(WORKING DATA)

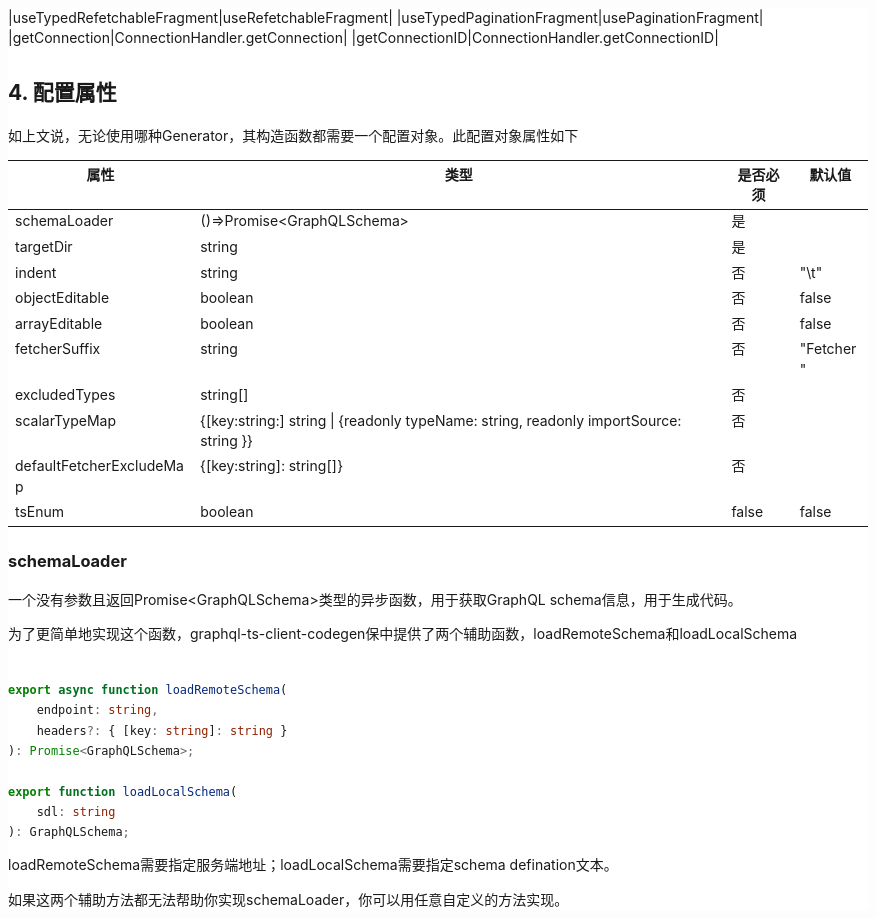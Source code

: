 |useTypedRefetchableFragment|useRefetchableFragment|
|useTypedPaginationFragment|usePaginationFragment|
|getConnection|ConnectionHandler.getConnection|
|getConnectionID|ConnectionHandler.getConnectionID|



## 4. 配置属性

如上文说，无论使用哪种Generator，其构造函数都需要一个配置对象。此配置对象属性如下

|属性|类型|是否必须|默认值|
|--------|----|--------|-------------|
|schemaLoader|()=>Promise&lt;GraphQLSchema&gt;|是||
|targetDir|string|是||
|indent|string|否|"\t"|
|objectEditable|boolean|否|false|
|arrayEditable|boolean|否|false|
|fetcherSuffix|string|否|"Fetcher"|
|excludedTypes|string[]|否||
|scalarTypeMap|{[key:string:] string &#124; {readonly typeName: string, readonly importSource: string }}|否||
|defaultFetcherExcludeMap|{[key:string]: string[]}|否||
|tsEnum|boolean|false|false|

### schemaLoader
一个没有参数且返回Promise&lt;GraphQLSchema&gt;类型的异步函数，用于获取GraphQL schema信息，用于生成代码。

为了更简单地实现这个函数，graphql-ts-client-codegen保中提供了两个辅助函数，loadRemoteSchema和loadLocalSchema
```ts

export async function loadRemoteSchema(
    endpoint: string,
    headers?: { [key: string]: string }
): Promise<GraphQLSchema>;

export function loadLocalSchema(
    sdl: string
): GraphQLSchema;
```

loadRemoteSchema需要指定服务端地址；loadLocalSchema需要指定schema defination文本。

如果这两个辅助方法都无法帮助你实现schemaLoader，你可以用任意自定义的方法实现。
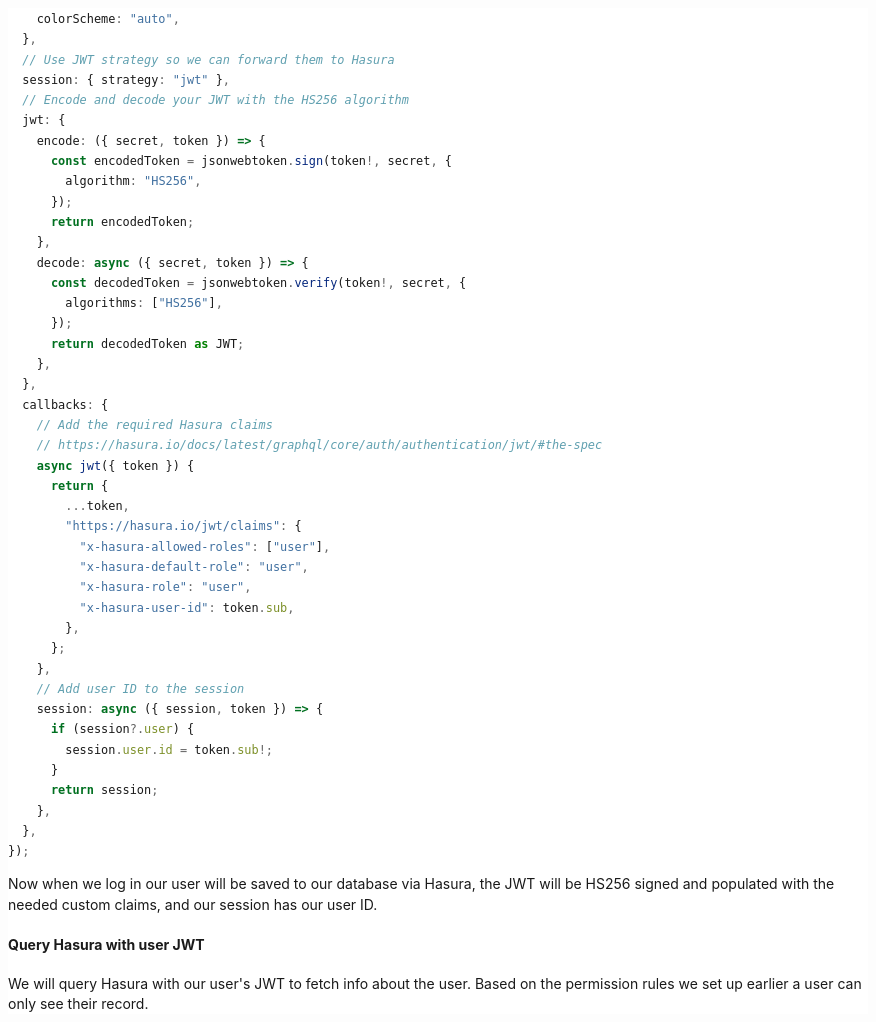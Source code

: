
 ```typescript
    colorScheme: "auto",
  },
  // Use JWT strategy so we can forward them to Hasura
  session: { strategy: "jwt" },
  // Encode and decode your JWT with the HS256 algorithm
  jwt: {
    encode: ({ secret, token }) => {
      const encodedToken = jsonwebtoken.sign(token!, secret, {
        algorithm: "HS256",
      });
      return encodedToken;
    },
    decode: async ({ secret, token }) => {
      const decodedToken = jsonwebtoken.verify(token!, secret, {
        algorithms: ["HS256"],
      });
      return decodedToken as JWT;
    },
  },
  callbacks: {
    // Add the required Hasura claims
    // https://hasura.io/docs/latest/graphql/core/auth/authentication/jwt/#the-spec
    async jwt({ token }) {
      return {
        ...token,
        "https://hasura.io/jwt/claims": {
          "x-hasura-allowed-roles": ["user"],
          "x-hasura-default-role": "user",
          "x-hasura-role": "user",
          "x-hasura-user-id": token.sub,
        },
      };
    },
    // Add user ID to the session
    session: async ({ session, token }) => {
      if (session?.user) {
        session.user.id = token.sub!;
      }
      return session;
    },
  },
});
```

Now when we log in our user will be saved to our database via Hasura, the JWT will be HS256 signed and populated with the needed custom claims, and our session has our user ID.

#### Query Hasura with user JWT

We will query Hasura with our user's JWT to fetch info about the user. Based on the permission rules we set up earlier a user can only see their record.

(End WORKING DATA)

Among the lines above, find those with the string "boolean" and copy them.

» SOLUTION FOR THIS PROBLEM:
|objectEditable|boolean|否|false|
|arrayEditable|boolean|否|false|
|tsEnum|boolean|false|false|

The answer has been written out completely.